Cortese 2025 used systems vaccinology to identify factors influencing the magnitude and durability of Ab responses in humans to H5N1 vaccine with and without AS03 adjuvant. The findings suggested a platelet-associated signature that predicted Ab response longevity, highlighting a conserved mechanism for vaccine durability.
Arroyo-Diaz 2023 investigated the mechanisms that control lung-resident memory B-cell responses after intranasal influenza virus infection.
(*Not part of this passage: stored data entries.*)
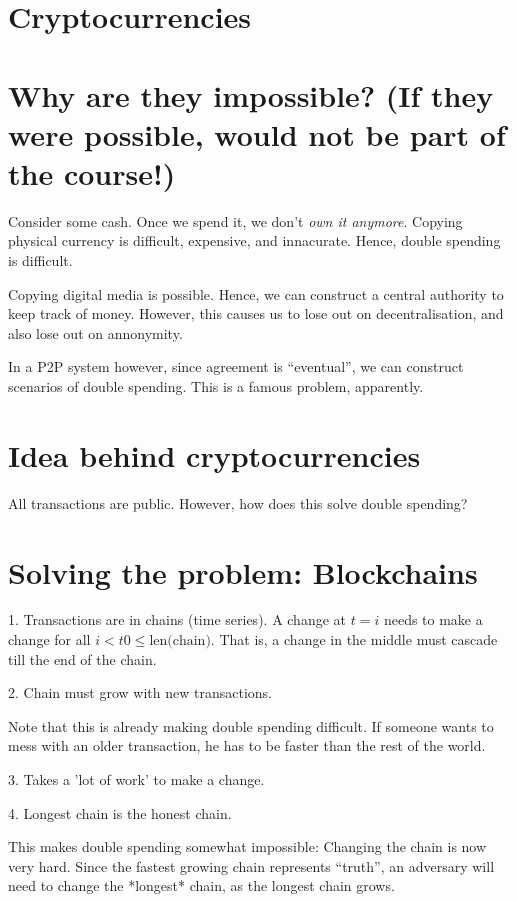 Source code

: \documentclass[11pt]{article}
\begin{document}
\section{Cryptocurrencies}

\section{Why are they impossible? (If they were possible, would not be part of the course!)}

Consider some cash. Once we spend it, we don't \textit{own it anymore}.
Copying physical currency is difficult, expensive, and innacurate.
Hence, double spending is difficult.

Copying digital media is possible. Hence, we can construct a central authority to keep
track of money. However, this causes us to lose out on decentralisation, and also lose out on
annonymity.


In a P2P system however, since agreement is ``eventual'', we can construct scenarios of
double spending. This is a famous problem, apparently. 


\section{Idea behind cryptocurrencies}

All transactions are public. However, how does this solve double spending?

\section{Solving the problem: Blockchains}

1. Transactions are in chains (time series). A change at $t=i$ needs to make a change
for all $i < t0 \leq \text{len(chain)}$. That is, a change in the middle must cascade
till the end of the chain.

2. Chain must grow with new transactions.

Note that this is already making double spending difficult. If someone wants to mess with an older
transaction, he has to be faster than the rest of the world.

3. Takes a 'lot of work' to make a change.

4. Longest chain is the honest chain.

This makes double spending somewhat impossible: Changing the chain is now very hard. Since the fastest growing
chain represents ``truth'', an adversary will need to change the *longest* chain, as the longest chain grows.
\end{document}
Robinson 2023 analyzed the turnover and persistence of antigen-secreting plasma cells, which produce antibodies that underlie multiple forms of long-lasting immunity, in different tissues and at different ages. Results inform the understanding of the establishment and maintenance of long-lived humoral immunity.
Langley 2022 examined the contribution of memory B-cells to the maintenance of virus-specific antibody levels following acute influenza virus infection in the murine model; data showed that virus-specific plasma cells in the bone marrow are intrinsically long-lived and can maintain serum antibody titers for extended periods of time without requiring significant replenishment from memory B-cells.
Swain 2021 examined mechanisms underlying CD4 T- and B-cell effector responses and memory after influenza virus infection and found that CD4 T-cells require strong initial and extended signals from antigen and pathogen recognition to drive memory and specialized CD4 effectors (such as T follicular helper cell generation).